Shirley’s father had left her mother when she was four years old and the teacher threatened her as a way of keeping her silent about the abuse.
‘Because I was in a single [parent family] he said that, “No one will believe you”, and I remember him saying, “They will take your mother away”.
‘For years I believed what he told me: that nobody would believe me and that they would take my family away.’
When Shirley was about nine years old she did speak to another teacher about being unhappy at school.
‘I think he suspected, because I remember him coming up and saying … “What is wrong with you?” And I said, “I need to talk to you about something”, but I never got to say it.’
The teacher died before the conversation could take place. Shirley blocked the memories for almost 30 years.
‘It was a shock having the flashbacks … I couldn’t put the pieces together to what was happening … then I just shoved it all in the too-hard basket [again].’

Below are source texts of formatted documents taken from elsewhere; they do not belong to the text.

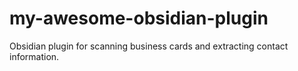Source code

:# my-awesome-obsidian-plugin
Obsidian plugin for scanning business cards and extracting contact information.
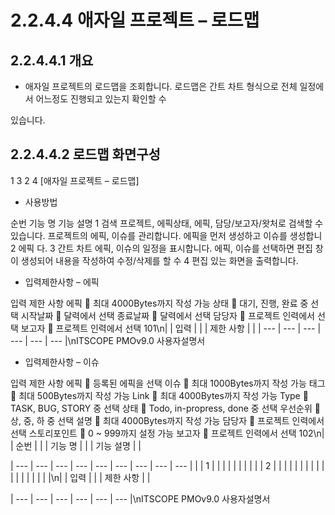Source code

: # 2.2.4.4 애자일 프로젝트 – 로드맵



## 2.2.4.4.1 개요

- 애자일 프로젝트의 로드맵을 조회합니다. 로드맵은 간트 차트 형식으로 전체 일정에서 어느정도 진행되고 있는지 확인할 수

있습니다.

## 2.2.4.4.2 로드맵 화면구성

1
3
2
4
[애자일 프로젝트 – 로드맵]

- 사용방법

순번 기능 명 기능 설명
1 검색 프로젝트, 에픽상태, 에픽, 담당/보고자/왓처로 검색할 수 있습니다.
프로젝트의 에픽, 이슈를 관리합니다. 에픽을 먼저 생성하고 이슈를 생성합니
2 에픽
다.
3 간트 차트 에픽, 이슈의 일정을 표시합니다.
에픽, 이슈를 선택하면 편집 창이 생성되어 내용을 작성하여 수정/삭제를 할 수
4 편집
있는 화면을 출력합니다.

- 입력제한사항 – 에픽

입력 제한 사항
에픽  최대 4000Bytes까지 작성 가능
상태  대기, 진행, 완료 중 선택
시작날짜  달력에서 선택
종료날짜  달력에서 선택
담당자  프로젝트 인력에서 선택
보고자  프로젝트 인력에서 선택
101\n|  | 입력 |  |  | 제한 사항 |  |
| --- | --- | --- | --- | --- | --- |\nITSCOPE PMOv9.0 사용자설명서

- 입력제한사항 – 이슈

입력 제한 사항
에픽  등록된 에픽을 선택
이슈  최대 1000Bytes까지 작성 가능
태그  최대 500Bytes까지 작성 가능
Link  최대 4000Bytes까지 작성 가능
Type  TASK, BUG, STORY 중 선택
상태  Todo, in-propress, done 중 선택
우선순위  상, 중, 하 중 선택
설명  최대 4000Bytes까지 작성 가능
담당자  프로젝트 인력에서 선택
스토리포인트  0 ~ 999까지 설정 가능
보고자  프로젝트 인력에서 선택
102\n|  | 순번 |  |  | 기능 명 |  |  | 기능 설명 |  |

| --- | --- | --- | --- | --- | --- | --- | --- | --- |
|  | 1 |  |  |  |  |  |  |  |
|  | 2 |  |  |  |  |  |  |  |
|  |  |  |  |  |  |  |  |  |\n|  | 입력 |  |  | 제한 사항 |  |

| --- | --- | --- | --- | --- | --- |\nITSCOPE PMOv9.0 사용자설명서

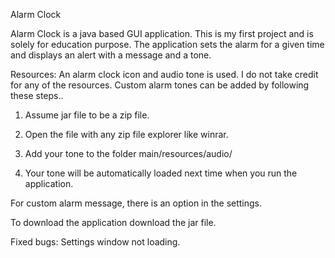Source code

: Alarm Clock

Alarm Clock is a java based GUI application. This is my first project and is solely for education purpose. The application sets the alarm for a given time and displays an alert with a message and a tone.

Resources: An alarm clock icon and audio tone is used. I do not take credit for any of the resources. Custom alarm tones can be added by following these steps..

1) Assume jar file to be a zip file.

2) Open the file with any zip file explorer like winrar.

3) Add your tone to the folder main/resources/audio/

4) Your tone will be automatically loaded next time when you run the application.

For custom alarm message, there is an option in the settings.

To download the application download the jar file.

Fixed bugs: Settings window not loading.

Her marriage grew rocky though, and she sought further professional help for her behaviour.
‘I had shocking behaviour patterns. Always worried, always drama after drama. I feel like I’ve been constantly running from the trauma. I’ve moved [many] times and am always on the verge to run and not settle. It’s been unsettling for our kids and my husband, and disruptive to our family life.
‘I kept people and life at a distance that wouldn’t mean I would form close relationships. I don’t want people to know me because I feel pretty worthless.’
Shirley made a police statement about the teacher but found the first officer became too emotionally involved in her story.
‘I think it was her early days of doing it. She asked me so many questions and I told her but she just didn’t handle it very well … I would have said more but I kept worrying that she couldn’t cope.’
The second officer was very ‘official … that’s what I wanted’.
The police interviewed the teacher but because it would just be Shirley’s word against his, they felt that, ‘It wouldn’t get past the DPP [Department of Public Prosecutions]’.
Her first psychologist suggested that it might be helpful for Shirley to meet with her abuser. This was arranged through the pastor of her church and the pastor of his church.
‘He was very calm … I was hoping he’d admit [to the abuse] in the room.’
The man didn’t and Shirley was told by the clergy to ‘move on and forgive … go home and deal with it’. She is now unsure what the counsellor thought would be achieved by this meeting.
Shirley has received assistance from knowmore and has successfully gained financial support for her psychological counselling from the Victorian government’s Victims of Crime unit. She is considering taking action against the Department of Education.
‘The abuse has affected every part of me. It impacted my marriage and my kids … I just want to stop living in a fog and enjoy life.’